Depuis une circulaire de rentrée signée par l’ancien Ministre de l’Education nationale, Luc Chatel, les mamans portant le foulard ne peuvent plus accompagner les sorties d’écoles. Un collectif s’est formé au Blanc-Mesnil, afin de demander l’abrogation de cette circulaire. Un rassemblement a lieu ce mercredi 13 novembre à Bobigny.

Comme d’autres mères, Rachida venait régulièrement à la maison des Tilleuls, au Blanc Mesnil (93), pour participer aux réunions afin d’organiser des projets et parler des problèmes du quartier. Et c’est lors d’une de ces réunions qu’elle a voulu savoir si « une loi a été créée pour interdire les femmes qui portent le voile d’accompagner les enfants durant les sorties scolaires. C’est à ce moment-là qu’on a entendu parler d’une circulaire ». Dans ces réunions organisées à la maison de quartier, plusieurs mamans étaient concernées par la question. Elles ont décidé d’unir leur force pour lutter contre cette interdiction qui a commencé en septembre 2012 (cette circulaire de rentrée 2012 avait été signée par Luc Chatel, le prédécesseur de Vincent Peillon).

« Nous ne sommes pas là pour faire du prosélytisme »

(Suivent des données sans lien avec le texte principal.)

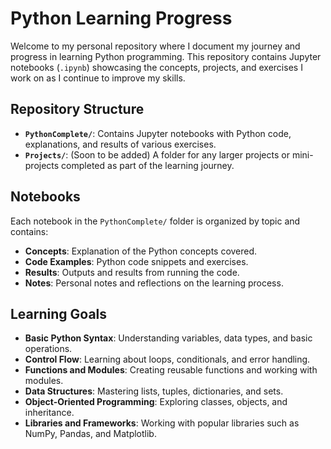 # Python Learning Progress

Welcome to my personal repository where I document my journey and progress in learning Python programming. This repository contains Jupyter notebooks (`.ipynb`) showcasing the concepts, projects, and exercises I work on as I continue to improve my skills.

## Repository Structure

- **`PythonComplete/`**: Contains Jupyter notebooks with Python code, explanations, and results of various exercises.
- **`Projects/`**: (Soon to be added) A folder for any larger projects or mini-projects completed as part of the learning journey.

## Notebooks

Each notebook in the `PythonComplete/` folder is organized by topic and contains:

- **Concepts**: Explanation of the Python concepts covered.
- **Code Examples**: Python code snippets and exercises.
- **Results**: Outputs and results from running the code.
- **Notes**: Personal notes and reflections on the learning process.

## Learning Goals

- **Basic Python Syntax**: Understanding variables, data types, and basic operations.
- **Control Flow**: Learning about loops, conditionals, and error handling.
- **Functions and Modules**: Creating reusable functions and working with modules.
- **Data Structures**: Mastering lists, tuples, dictionaries, and sets.
- **Object-Oriented Programming**: Exploring classes, objects, and inheritance.
- **Libraries and Frameworks**: Working with popular libraries such as NumPy, Pandas, and Matplotlib.


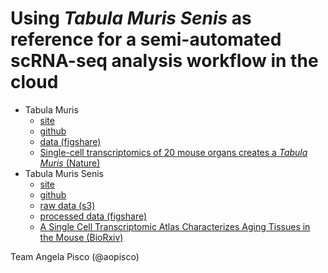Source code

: # Using *Tabula Muris Senis* as reference for a semi-automated scRNA-seq analysis workflow in the cloud

- Tabula Muris
  - [site](https://tabula-muris.ds.czbiohub.org/)
  - [github](https://github.com/czbiohub/tabula-muris)
  - [data (figshare)](https://figshare.com/projects/Tabula_Muris_Transcriptomic_characterization_of_20_organs_and_tissues_from_Mus_musculus_at_single_cell_resolution/27733)
  - [Single-cell transcriptomics of 20 mouse organs creates a *Tabula Muris* (Nature)](https://www.nature.com/articles/s41586-018-0590-4)
- Tabula Muris Senis
  - [site](https://tabula-muris-senis.ds.czbiohub.org/)
  - [github](https://github.com/czbiohub/tabula-muris-senis)
  - [raw data (s3)](https://s3.console.aws.amazon.com/s3/buckets/czb-tabula-muris-senis/)
  - [processed data (figshare)](https://figshare.com/projects/Tabula_Muris_Senis/64982)
  - [A Single Cell Transcriptomic Atlas Characterizes Aging Tissues in the Mouse (BioRxiv)](https://www.biorxiv.org/content/10.1101/661728v2)

Team
Angela Pisco (@aopisco)
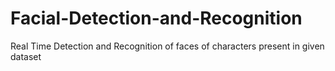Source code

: # Facial-Detection-and-Recognition
Real Time Detection and Recognition of faces of characters present in given dataset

Le collectif « Sorties Scolaires : Avec Nous ! » s’est formé à l’aide de la maison des Tilleuls et l’une des motivations principales pour ces mères de famille était le sentiment de « marginalisation ». Ces mères trouvent injuste de ne plus pouvoir participer aux sorties alors qu’elles avaient le droit avant la mise en place de cette circulaire. Le collectif est composé de 8 mamans qui ont toutes un enfant scolarisé au Blanc-Mesnil. Feirouz confie : « Il y 30 écoles sur la commune et seulement 2 écoles n’appliquent pas cette circulaire ».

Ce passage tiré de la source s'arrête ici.